Goal of the exercise:
Below are records; how many of their lines contain "peut"? Reply with the number and no other words.

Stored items
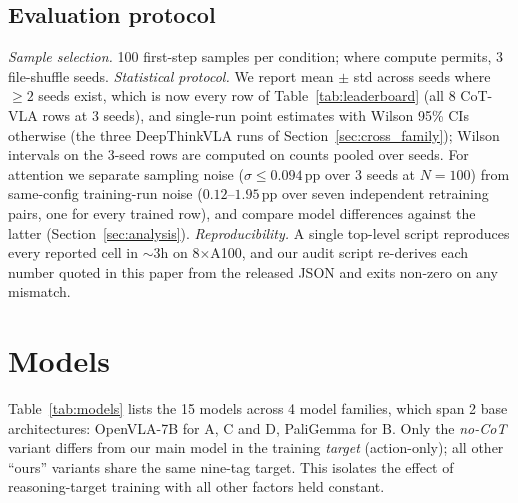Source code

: \documentclass{article}
\begin{document}
\subsection{Evaluation protocol}
\emph{Sample selection.} 100 first-step samples per condition; where compute permits, 3 file-shuffle seeds. \emph{Statistical protocol.} We report mean $\pm$ std across seeds where $\geq 2$ seeds exist, which is now every row of Table~\ref{tab:leaderboard} (all 8 CoT-VLA rows at 3 seeds), and single-run point estimates with Wilson 95\% CIs otherwise (the three DeepThinkVLA runs of Section~\ref{sec:cross_family}); Wilson intervals on the 3-seed rows are computed on counts pooled over seeds. For attention we separate sampling noise ($\sigma \leq 0.094$\,pp over 3 seeds at $N{=}100$) from same-config training-run noise ($0.12$--$1.95$\,pp over seven independent retraining pairs, one for every trained row), and compare model differences against the latter (Section~\ref{sec:analysis}). \emph{Reproducibility.} A single top-level script reproduces every reported cell in $\sim$3h on 8$\times$A100, and our audit script re-derives each number quoted in this paper from the released JSON and exits non-zero on any mismatch.

\section{Models}
\label{sec:models}

Table~\ref{tab:models} lists the 15 models across 4 model families, which span 2 base architectures: OpenVLA-7B for A, C and D, PaliGemma for B. Only the \emph{no-CoT} variant differs from our main model in the training \emph{target} (action-only); all other ``ours'' variants share the same nine-tag target. This isolates the effect of reasoning-target training with all other factors held constant.
\end{document}
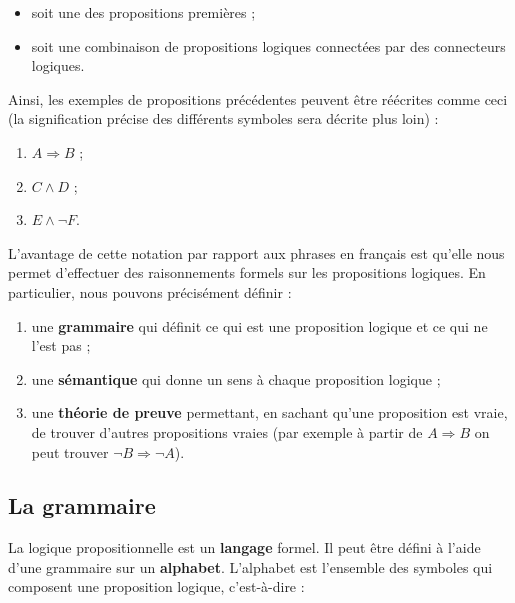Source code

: \begin{itemize}
\item soit une des propositions premières ;
\item soit une combinaison de propositions logiques connectées par des
  connecteurs logiques.
\end{itemize}

Ainsi, les exemples de propositions précédentes peuvent être réécrites
comme ceci (la signification précise des différents symboles sera décrite
plus loin) :

\begin{enumerate}
\item $A \Rightarrow B$ ;
\item $C \land D$ ;
\item $E \land \lnot F$.
\end{enumerate}


L’avantage de cette notation par rapport aux phrases en français est qu’elle
nous permet d’effectuer des raisonnements formels sur les propositions
logiques. En particulier, nous pouvons précisément définir :

\begin{enumerate}
\item une \textbf{grammaire} qui définit ce qui est une proposition logique et ce qui
  ne l’est pas ;
\item une \textbf{sémantique} qui donne un sens à chaque proposition logique ;
\item une \textbf{théorie de preuve} permettant, en sachant qu’une proposition est
  vraie, de trouver d’autres propositions vraies (par exemple à partir de $A
  \Rightarrow B$ on peut trouver $\lnot B \Rightarrow \lnot A$).
\end{enumerate}
\subsection{La grammaire}

La logique propositionnelle est un \textbf{langage} formel. Il peut être défini
à l’aide d’une grammaire sur un \textbf{alphabet}. L’alphabet est l’ensemble des
symboles qui composent une proposition logique, c’est-à-dire :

Exercise response:
2